_About this task_
When copying the listing below, skip every picture and repeat exactly the lines from the first one through the line that contains "1. JDBC Connection, JDBC".

_Records to process_
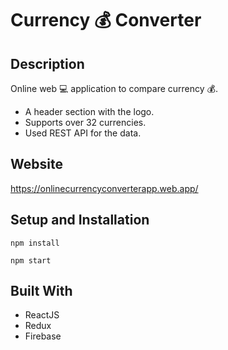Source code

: # Currency 💰 Converter

## Description

Online web 💻 application to compare currency 💰.

- A header section with the logo.
- Supports over 32 currencies.
- Used REST API for the data.

## Website

https://onlinecurrencyconverterapp.web.app/

## Setup and Installation

```
npm install
```   

```
npm start
```   

## Built With

- ReactJS
- Redux
- Firebase
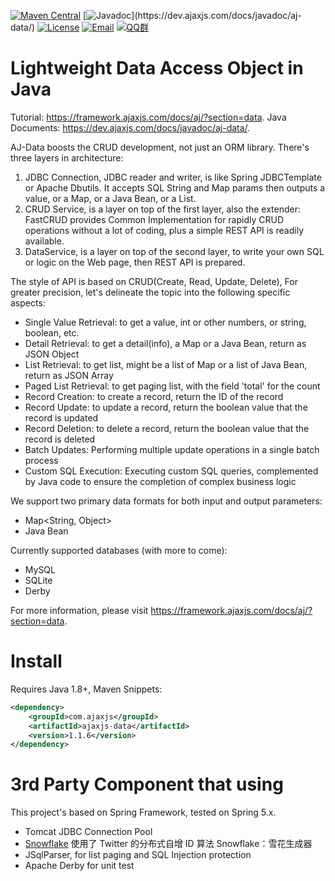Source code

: [![Maven Central](https://img.shields.io/maven-central/v/com.ajaxjs/ajaxjs-data?label=Latest%20Release)](https://central.sonatype.com/artifact/com.ajaxjs/ajaxjs-data)
[![Javadoc](https://img.shields.io/badge/javadoc-1.1.6-brightgreen.svg?)](https://dev.ajaxjs.com/docs/javadoc/aj-data/)
[![License](https://img.shields.io/badge/license-Apache--2.0-green.svg?longCache=true&style=flat)](http://www.apache.org/licenses/LICENSE-2.0.txt)
[![Email](https://img.shields.io/badge/Contact--me-Email-orange.svg)](mailto:frank@ajaxjs.com)
[![QQ群](https://framework.ajaxjs.com/static/qq.svg)](https://shang.qq.com/wpa/qunwpa?idkey=3877893a4ed3a5f0be01e809e7ac120e346102bd550deb6692239bb42de38e22)

# Lightweight Data Access Object in Java

Tutorial: https://framework.ajaxjs.com/docs/aj/?section=data. Java Documents: https://dev.ajaxjs.com/docs/javadoc/aj-data/.

AJ-Data boosts the CRUD development, not just an ORM library. There's three layers in architecture:

1. JDBC Connection, JDBC reader and writer, is like Spring JDBCTemplate or Apache Dbutils. It accepts SQL String and Map params then outputs a value, or a Map, or a Java Bean, or a List.
1. CRUD Service, is a layer on top of the first layer, also the extender: FastCRUD provides Common Implementation for rapidly CRUD operations without a lot of coding, plus a simple REST API is readily available.
1. DataService, is a layer on top of the second layer, to write your own SQL or logic on the Web page, then REST API is prepared.

The style of API is based on CRUD(Create, Read, Update, Delete), For greater precision, let's delineate the topic into the following specific aspects:

- Single Value Retrieval: to get a value, int or other numbers, or string, boolean, etc.
- Detail Retrieval: to get a detail(info), a Map or a Java Bean, return as JSON Object
- List Retrieval: to get list, might be a list of Map or a list of Java Bean, return as JSON Array
- Paged List Retrieval: to get paging list, with the field 'total' for the count
- Record Creation: to create a record, return the ID of the record
- Record Update: to update a record, return the boolean value that the record is updated
- Record Deletion: to delete a record, return the boolean value that the record is deleted
- Batch Updates: Performing multiple update operations in a single batch process
- Custom SQL Execution: Executing custom SQL queries, complemented by Java code to ensure the completion of complex business logic

We support two primary data formats for both input and output parameters:


- Map<String, Object>
- Java Bean

Currently supported databases (with more to come):

- MySQL
- SQLite
- Derby

For more information, please visit https://framework.ajaxjs.com/docs/aj/?section=data.

# Install
Requires Java 1.8+, Maven Snippets:

```xml
<dependency>
    <groupId>com.ajaxjs</groupId>
    <artifactId>ajaxjs-data</artifactId>
    <version>1.1.6</version>
</dependency>
```


# 3rd Party Component that using
This project's based on Spring Framework, tested on Spring 5.x.

- Tomcat JDBC Connection Pool
- [Snowflake](https://github.com/twitter/snowflake) 使用了 Twitter 的分布式自增 ID 算法 Snowflake：雪花生成器
- JSqlParser, for list paging and SQL Injection protection
- Apache Derby for unit test

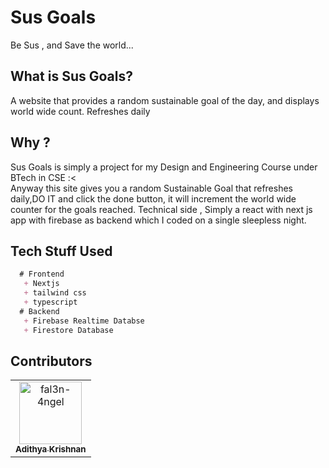 # Sus Goals
  Be Sus , and Save the world...

## What is Sus Goals?
   A website that provides a random sustainable goal of the day, and displays world wide count. Refreshes daily 
   
## Why ?
   Sus Goals is simply a project for my Design and Engineering Course under BTech in CSE :< <br>
Anyway this site gives you a random Sustainable Goal that refreshes daily,DO IT and click the done button, it will increment the world wide counter for the goals reached. Technical side , Simply a react with next js app with firebase as backend which I coded on a single sleepless night.
   
## Tech Stuff Used

```markdown
  # Frontend
   + Nextjs
   + tailwind css
   + typescript
  # Backend
   + Firebase Realtime Databse
   + Firestore Database

```
## Contributors

<table>
<tr>
    <td align="center">
        <a href="https://github.com/fal3n-4ngel">
            <img src="https://avatars.githubusercontent.com/u/79042374?v=4" width="100;" alt="fal3n-4ngel"/>
            <br />
            <sub><b>Adithya Krishnan</b></sub>
        </a>
    </td>
</table>
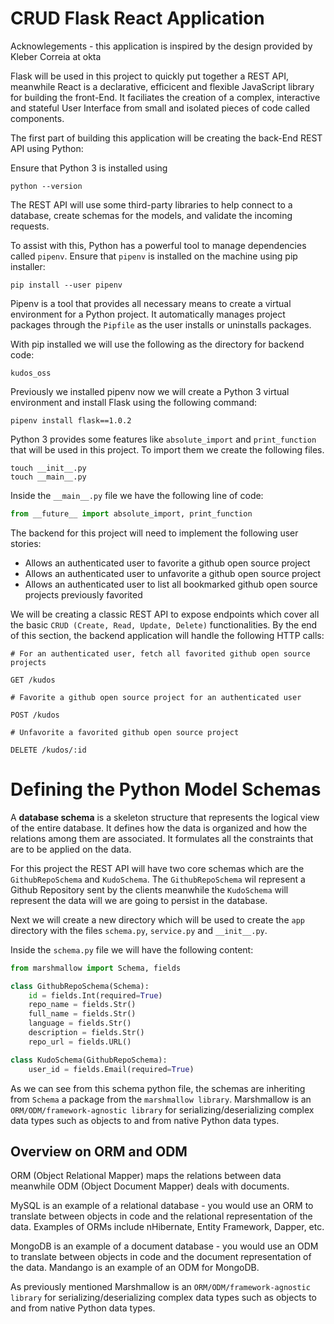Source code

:# CRUD Flask React Application 

Acknowlegements - this application is inspired by the design provided by Kleber Correia at okta 

Flask will be used in this project to quickly put together a REST API, meanwhile React is a declarative, efficicent and flexible JavaScript library for building the front-End. It faciliates the creation of a complex, interactive and stateful User Interface from small and isolated pieces of code called components. 


The first part of building this application will be creating the back-End REST API using Python: 

Ensure that Python 3 is installed using
```
python --version
``` 

The REST API will use some third-party libraries to help connect to a database, create schemas for the models, and validate the incoming requests. 


To assist with this, Python has a powerful tool to manage dependencies called `pipenv`. Ensure that `pipenv` is installed on the machine using pip installer: 

```
pip install --user pipenv   
```

Pipenv is a tool that provides all necessary means to create a virtual environment for a Python project. It automatically manages project packages through the `Pipfile` as the user installs or uninstalls packages. 


With pip installed we will use the following as the directory for backend code: 

```
kudos_oss 
```

Previously we installed pipenv now we will create a Python 3 virtual environment and install Flask using the following command: 

```
pipenv install flask==1.0.2
```


Python 3 provides some features like `absolute_import` and `print_function` that will be used in this project. To import them we create the following files. 

```
touch __init__.py
touch __main__.py
```

Inside the `__main__.py` file we have the following line of code: 

```python
from __future__ import absolute_import, print_function 
```


The backend for this project will need to implement the following user stories: 

* Allows an authenticated user to favorite a github open source project 
* Allows an authenticated user to unfavorite a github open source project 
* Allows an authenticated user to list all bookmarked github open source projects previously favorited 

We will be creating a classic REST API to expose endpoints which cover all the basic `CRUD (Create, Read, Update, Delete)` functionalities. By the end of this section, the backend application will handle the following HTTP calls: 

```
# For an authenticated user, fetch all favorited github open source projects 

GET /kudos

# Favorite a github open source project for an authenticated user 

POST /kudos

# Unfavorite a favorited github open source project 

DELETE /kudos/:id
```


# Defining the Python Model Schemas 

A **database schema** is a skeleton structure that represents the logical view of the entire database. It defines how the data is organized and how the relations among them are associated. It formulates all the constraints that are to be applied on the data. 

For this project the REST API will have two core schemas which are the `GithubRepoSchema` and `KudoSchema`. The `GithubRepoSchema` wil represent a Github Repository sent by the clients meanwhile the `KudoSchema` will represent the data will we are going to persist in the database. 


Next we will create a new directory which will be used to create the `app` directory with the files `schema.py`, `service.py` and `__init__.py`. 


Inside the `schema.py` file we will have the following content: 

```python 
from marshmallow import Schema, fields

class GithubRepoSchema(Schema):
    id = fields.Int(required=True)
    repo_name = fields.Str()
    full_name = fields.Str()
    language = fields.Str()
    description = fields.Str()
    repo_url = fields.URL()

class KudoSchema(GithubRepoSchema):
    user_id = fields.Email(required=True)
```

As we can see from this schema python file, the schemas are inheriting from `Schema` a package from the `marshmallow library`. Marshmallow is an `ORM/ODM/framework-agnostic library` for serializing/deserializing complex data types such as objects to and from native Python data types. 


## Overview on ORM and ODM 
ORM (Object Relational Mapper) maps the relations between data meanwhile ODM (Object Document Mapper) deals with documents. 

MySQL is an example of a relational database - you would use an ORM to translate between objects in code and the relational representation of the data. Examples of ORMs include nHibernate, Entity Framework, Dapper, etc. 

MongoDB is an example of a document database - you would use an ODM to translate between objects in code and the document representation of the data. Mandango is an example of an ODM for MongoDB. 





As previously mentioned Marshmallow is an `ORM/ODM/framework-agnostic library` for serializing/deserializing complex data types such as objects to and from native Python data types.  







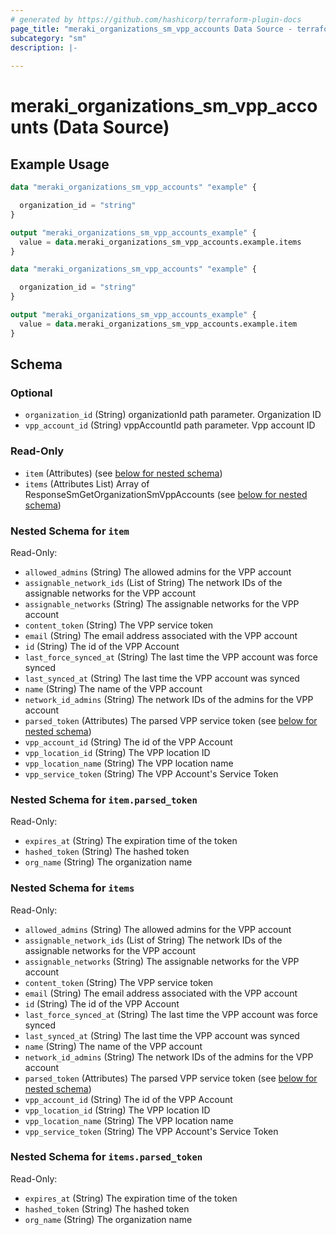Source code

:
 ```yaml
---
# generated by https://github.com/hashicorp/terraform-plugin-docs
page_title: "meraki_organizations_sm_vpp_accounts Data Source - terraform-provider-meraki"
subcategory: "sm"
description: |-
  
---
```


# meraki_organizations_sm_vpp_accounts (Data Source)



## Example Usage

```terraform
data "meraki_organizations_sm_vpp_accounts" "example" {

  organization_id = "string"
}

output "meraki_organizations_sm_vpp_accounts_example" {
  value = data.meraki_organizations_sm_vpp_accounts.example.items
}

data "meraki_organizations_sm_vpp_accounts" "example" {

  organization_id = "string"
}

output "meraki_organizations_sm_vpp_accounts_example" {
  value = data.meraki_organizations_sm_vpp_accounts.example.item
}
```

<!-- schema generated by tfplugindocs -->
## Schema

### Optional

- `organization_id` (String) organizationId path parameter. Organization ID
- `vpp_account_id` (String) vppAccountId path parameter. Vpp account ID

### Read-Only

- `item` (Attributes) (see [below for nested schema](#nestedatt--item))
- `items` (Attributes List) Array of ResponseSmGetOrganizationSmVppAccounts (see [below for nested schema](#nestedatt--items))

<a id="nestedatt--item"></a>
### Nested Schema for `item`

Read-Only:

- `allowed_admins` (String) The allowed admins for the VPP account
- `assignable_network_ids` (List of String) The network IDs of the assignable networks for the VPP account
- `assignable_networks` (String) The assignable networks for the VPP account
- `content_token` (String) The VPP service token
- `email` (String) The email address associated with the VPP account
- `id` (String) The id of the VPP Account
- `last_force_synced_at` (String) The last time the VPP account was force synced
- `last_synced_at` (String) The last time the VPP account was synced
- `name` (String) The name of the VPP account
- `network_id_admins` (String) The network IDs of the admins for the VPP account
- `parsed_token` (Attributes) The parsed VPP service token (see [below for nested schema](#nestedatt--item--parsed_token))
- `vpp_account_id` (String) The id of the VPP Account
- `vpp_location_id` (String) The VPP location ID
- `vpp_location_name` (String) The VPP location name
- `vpp_service_token` (String) The VPP Account's Service Token

<a id="nestedatt--item--parsed_token"></a>
### Nested Schema for `item.parsed_token`

Read-Only:

- `expires_at` (String) The expiration time of the token
- `hashed_token` (String) The hashed token
- `org_name` (String) The organization name



<a id="nestedatt--items"></a>
### Nested Schema for `items`

Read-Only:

- `allowed_admins` (String) The allowed admins for the VPP account
- `assignable_network_ids` (List of String) The network IDs of the assignable networks for the VPP account
- `assignable_networks` (String) The assignable networks for the VPP account
- `content_token` (String) The VPP service token
- `email` (String) The email address associated with the VPP account
- `id` (String) The id of the VPP Account
- `last_force_synced_at` (String) The last time the VPP account was force synced
- `last_synced_at` (String) The last time the VPP account was synced
- `name` (String) The name of the VPP account
- `network_id_admins` (String) The network IDs of the admins for the VPP account
- `parsed_token` (Attributes) The parsed VPP service token (see [below for nested schema](#nestedatt--items--parsed_token))
- `vpp_account_id` (String) The id of the VPP Account
- `vpp_location_id` (String) The VPP location ID
- `vpp_location_name` (String) The VPP location name
- `vpp_service_token` (String) The VPP Account's Service Token

<a id="nestedatt--items--parsed_token"></a>
### Nested Schema for `items.parsed_token`

Read-Only:

- `expires_at` (String) The expiration time of the token
- `hashed_token` (String) The hashed token
- `org_name` (String) The organization name
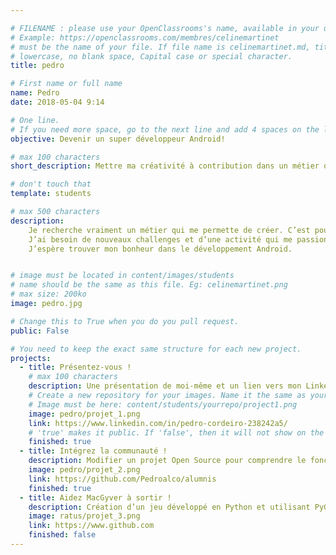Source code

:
 ```yaml
---

# FILENAME : please use your OpenClassrooms's name, available in your url.
# Example: https://openclassrooms.com/membres/celinemartinet
# must be the name of your file. If file name is celinemartinet.md, title is celinemartinet.
# lowercase, no blank space, Capital case or special character.
title: pedro

# First name or full name
name: Pedro
date: 2018-05-04 9:14

# One line.
# If you need more space, go to the next line and add 4 spaces on the left, as in 'description'.
objective: Devenir un super développeur Android!

# max 100 characters
short_description: Mettre ma créativité à contribution dans un métier qui me plait vraiment.

# don't touch that
template: students

# max 500 characters
description:
    Je recherche vraiment un métier qui me permette de créer. C’est pourquoi, j’ai choisi de me reconvertir.
    J’ai besoin de nouveaux challenges et d’une activité qui me passionne.
    J’espère trouver mon bonheur dans le développement Android.


# image must be located in content/images/students
# name should be the same as this file. Eg: celinemartinet.png
# max size: 200ko
image: pedro.jpg

# Change this to True when you do you pull request.
public: False

# You need to keep the exact same structure for each new project.
projects:
  - title: Présentez-vous !
    # max 100 characters
    description: Une présentation de moi-même et un lien vers mon LinkedIn.
    # Create a new repository for your images. Name it the same as your nickname and profile picture.
    # Image must be here: content/students/yourrepo/project1.png
    image: pedro/projet_1.png
    link: https://www.linkedin.com/in/pedro-cordeiro-238242a5/
    # 'true' makes it public. If 'false', then it will not show on the website.
    finished: true
  - title: Intégrez la communauté !
    description: Modifier un projet Open Source pour comprendre le fonctionnement de Git, de Github et des pull requests.
    image: pedro/projet_2.png
    link: https://github.com/Pedroalco/alumnis
    finished: true
  - title: Aidez MacGyver à sortir !
    description: Création d’un jeu développé en Python et utilisant PyGame.
    image: ratus/projet_3.png
    link: https://www.github.com
    finished: false
---
```

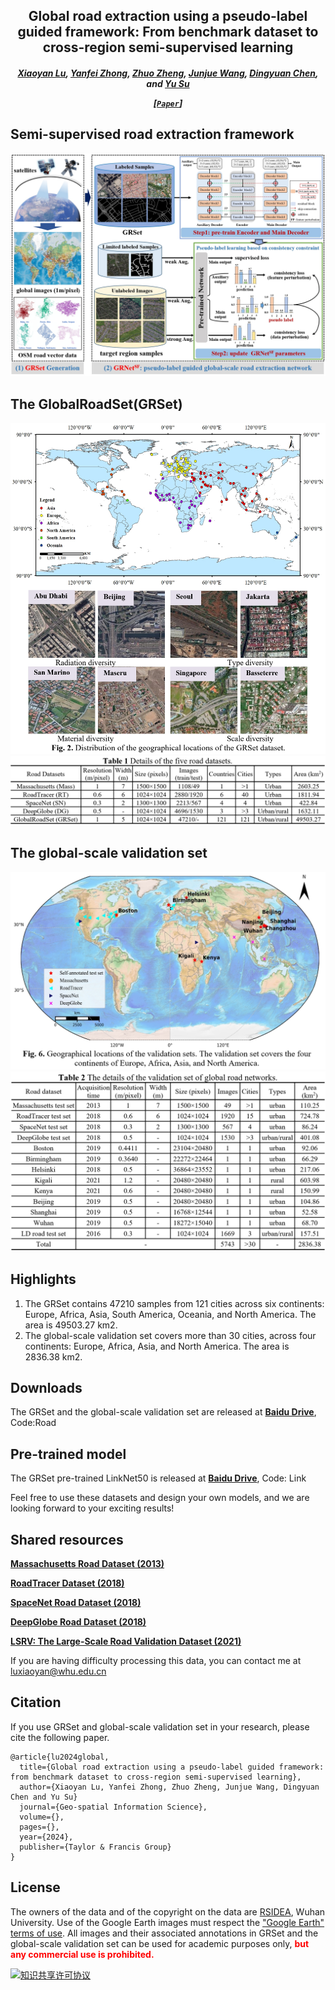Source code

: <h2 align="center">Global road extraction using a pseudo-label guided framework: From benchmark dataset to cross-region semi-supervised learning</h2>

<h5 align="center"> <a href="https://scholar.google.com/citations?user=MDA37NMAAAAJ&hl=zh-CN">Xiaoyan Lu</a>, <a href="http://rsidea.whu.edu.cn/">Yanfei Zhong</a>,
<a href="http://zhuozheng.top/">Zhuo Zheng</a>, <a href="https://junjuewang.top/">Junjue Wang</a>, 
<a href="https://scholar.google.com.hk/citations?user=uW2WaBQAAAAJ&hl=zh-CN">Dingyuan Chen</a>, 
and <a href="https://scholar.google.com.hk/citations?user=N0lkTdYAAAAJ&hl=zh-CN">Yu Su</a>


[[`Paper`]()] 


## Semi-supervised road extraction framework

<div align="center">
  <img src="./img/GRNet.png?raw=true">
</div>

## The GlobalRoadSet(GRSet)

<div align="center">
  <img src="./img/GRSet.png?raw=true">
  <img src="./img/GRSet-details.png?raw=true">
</div>

## The global-scale validation set

<div align="center">
  <img src="./img/Valset.png?raw=true">
  <img src="./img/ValSet-details.png?raw=true">
</div>

## Highlights
1. The GRSet contains 47210 samples from 121 cities across six continents: Europe, Africa, Asia, South America, Oceania, and North America. The area is 49503.27 km2.
2. The global-scale validation set covers more than 30 cities,  across four continents: Europe, Africa, Asia, and North America. The area is 2836.38 km2.


## Downloads
The GRSet and the global-scale validation set are released at [<b>Baidu Drive</b>](https://pan.baidu.com/s/1IyxNG8a76-i06DxhL4WtHw), Code:Road


## Pre-trained model
The GRSet pre-trained LinkNet50 is released at [<b>Baidu Drive</b>](https://pan.baidu.com/s/1Dgkj3LYg4t4aJ7fflw5GcQ), Code: Link

Feel free to use these datasets and design your own models, and we are looking forward to your exciting results!

## Shared resources

[<b>Massachusetts Road Dataset (2013)</b>](https://www.cs.toronto.edu/~vmnih/data/)   

[<b>RoadTracer Dataset (2018)</b>](https://roadmaps.csail.mit.edu/roadtracer/)  

[<b>SpaceNet Road Dataset (2018)</b>](https://spacenet.ai/spacenet-roads-dataset/)  

[<b>DeepGlobe Road Dataset (2018)</b>](https://competitions.codalab.org/competitions/18467#participate-get_data)  

[<b>LSRV: The Large-Scale Road Validation Dataset (2021)</b>](http://rsidea.whu.edu.cn/resource_LSRV_sharing.htm)

If you are having difficulty processing this data, you can contact me at luxiaoyan@whu.edu.cn

## Citation
If you use GRSet and global-scale validation set in your research, please cite the following paper.
```text
@article{lu2024global,
  title={Global road extraction using a pseudo-label guided framework: from benchmark dataset to cross-region semi-supervised learning},
  author={Xiaoyan Lu, Yanfei Zhong, Zhuo Zheng, Junjue Wang, Dingyuan Chen and Yu Su}
  journal={Geo-spatial Information Science},
  volume={},
  pages={},
  year={2024},
  publisher={Taylor & Francis Group}
}
```

## License
The owners of the data and of the copyright on the data are [RSIDEA](http://rsidea.whu.edu.cn/), Wuhan University.
Use of the Google Earth images must respect the ["Google Earth" terms of use](https://about.google/brand-resource-center/products-and-services/geo-guidelines/).
All images and their associated annotations in GRSet and the global-scale validation set can be used for academic purposes only,
<font color="red"><b> but any commercial use is prohibited.</b></font>

<a rel="license" href="https://creativecommons.org/licenses/by-nc-sa/4.0/deed.en">
<img alt="知识共享许可协议" style="border-width:0" src="https://i.creativecommons.org/l/by-nc-sa/4.0/88x31.png" /></a>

_Result_
Source code

: # Currency 💰 Converter

## Description

Online web 💻 application to compare currency 💰.

- A header section with the logo.
- Supports over 32 currencies.
- Used REST API for the data.

## Website

https://onlinecurrencyconverterapp.web.app/

## Setup and Installation

```
npm install
```   

```
npm start
```   

## Built With

- ReactJS
- Redux
- Firebase
Source code

: [![Maven Central](https://img.shields.io/maven-central/v/com.ajaxjs/ajaxjs-data?label=Latest%20Release)](https://central.sonatype.com/artifact/com.ajaxjs/ajaxjs-data)
[![Javadoc](https://img.shields.io/badge/javadoc-1.1.6-brightgreen.svg?)](https://dev.ajaxjs.com/docs/javadoc/aj-data/)
[![License](https://img.shields.io/badge/license-Apache--2.0-green.svg?longCache=true&style=flat)](http://www.apache.org/licenses/LICENSE-2.0.txt)
[![Email](https://img.shields.io/badge/Contact--me-Email-orange.svg)](mailto:frank@ajaxjs.com)
[![QQ群](https://framework.ajaxjs.com/static/qq.svg)](https://shang.qq.com/wpa/qunwpa?idkey=3877893a4ed3a5f0be01e809e7ac120e346102bd550deb6692239bb42de38e22)

# Lightweight Data Access Object in Java

Tutorial: https://framework.ajaxjs.com/docs/aj/?section=data. Java Documents: https://dev.ajaxjs.com/docs/javadoc/aj-data/.

AJ-Data boosts the CRUD development, not just an ORM library. There's three layers in architecture:

1. JDBC Connection, JDBC reader and writer, is like Spring JDBCTemplate or Apache Dbutils. It accepts SQL String and Map params then outputs a value, or a Map, or a Java Bean, or a List.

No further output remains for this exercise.